(CNN) -- Remember last year's summer turkey, "Land of the Lost"? Well you can come out now. Will Ferrell is back on safe ground, goofing on the macho codes of the cop movie.
"The Other Guys" isn't as fresh as "Anchorman: The Legend of Ron Burgundy," and it's not as boldly satirical as "Talladega Nights: The Ballad of Ricky Bobby," but even second-rate Ferrell is better than most. He's got his mojo back.
Taking a break from the overconfident bozo character he's played most often over the years, Ferrell is Allen Gamble, a square peg in the NYPD, a pen-pusher who rarely leaves his desk. He's also a magnet for the derision of the other men -- including his angry partner, Terry (Mark Wahlberg), whose once-promising career went into free fall after mistakenly shooting a man with a bat: Derek Jeter.
Terry is anxious to get back on the street and prove himself a hero ("I'm a peacock," he tells precinct captain Michael Keaton, "Let me fly!"). But Allen is too busy tracking down a paper trail, something to do with scaffolding permits that will eventually, inevitably, lead them to a prize Wall Street catch.
Wahlberg holds his own in this makeshift comedy duo, offering sharp, aggressive counterpoint, and demonstrating some unexpected dance moves. This allows Ferrell to keep his own peacock in check -- at least until Allen's repressed alter-ego, a pimp named Gator, hilariously surfaces.
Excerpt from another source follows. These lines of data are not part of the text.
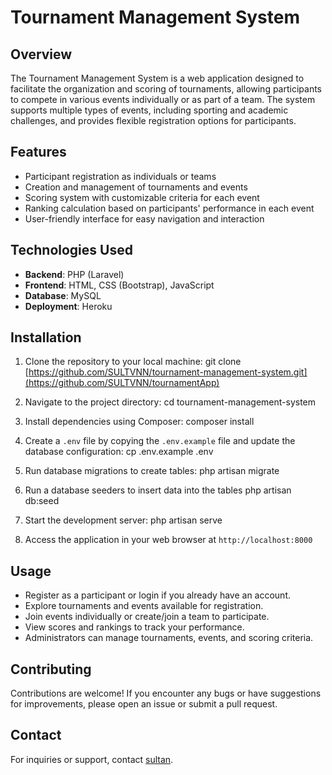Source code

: # Tournament Management System

## Overview
The Tournament Management System is a web application designed to facilitate the organization and scoring of tournaments, allowing participants to compete in various events individually or as part of a team. The system supports multiple types of events, including sporting and academic challenges, and provides flexible registration options for participants.

## Features
- Participant registration as individuals or teams
- Creation and management of tournaments and events
- Scoring system with customizable criteria for each event
- Ranking calculation based on participants' performance in each event
- User-friendly interface for easy navigation and interaction

## Technologies Used
- **Backend**: PHP (Laravel)
- **Frontend**: HTML, CSS (Bootstrap), JavaScript
- **Database**: MySQL
- **Deployment**: Heroku

## Installation
1. Clone the repository to your local machine:
git clone [https://github.com/SULTVNN/tournament-management-system.git](https://github.com/SULTVNN/tournamentApp)



2. Navigate to the project directory:
cd tournament-management-system

4. Install dependencies using Composer:
composer install

6. Create a `.env` file by copying the `.env.example` file and update the database configuration:
cp .env.example .env

8. Run database migrations to create tables:
php artisan migrate

9. Run a database seeders to insert data into the tables
php artisan db:seed

10. Start the development server:
php artisan serve

12. Access the application in your web browser at `http://localhost:8000`

## Usage
- Register as a participant or login if you already have an account.
- Explore tournaments and events available for registration.
- Join events individually or create/join a team to participate.
- View scores and rankings to track your performance.
- Administrators can manage tournaments, events, and scoring criteria.

## Contributing
Contributions are welcome! If you encounter any bugs or have suggestions for improvements, please open an issue or submit a pull request.


## Contact
For inquiries or support, contact [sultan](mmuhammedssultan@gmail.com).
Kevin Smith was trashed earlier this year for his self-conscious throwback to the "Lethal Weapon"-style buddy comedy thriller, "Cop Out." Ferrell and his most trusted collaborator, writer-director Adam McKay, take the humor that extra mile off the wall and will escape similar brickbats. But what they're up to here isn't all that different; it's just several notches loopier.
Samuel L. Jackson and Dwayne Johnson are a gas as a couple of dynamic New York super cops, Danson and Highsmith, the kind who will crash a squad car into a double-decker bus then continue the chase with two dozen screaming sightseers in tow.
Terry and Allen can only dream of that kind of glory. They're the other guys, the last ones on the scene. And when they do get there first -- Farrell flooring it with an exultant cry of "America!" -- he runs over the corpse and coats his Prius in cocaine. ("It looks like Scarface sneezed on you.")
McKay lets the jokes lead where they will -- at one point, Ferrell's wooden gun is stolen then returned to him with a fresh coat of varnish -- so it's not surprising that his transitions don't always flow. Some cuts land like body checks.
But he's been given a hefty budget. The more extreme action scenes wouldn't look out of place in "Die Hard 5."
The excess doesn't make the movie funnier, but more bizarre, as the case finally zeroes in on one computer keystroke.
Maybe that's why we only see this kind of movie in parody today.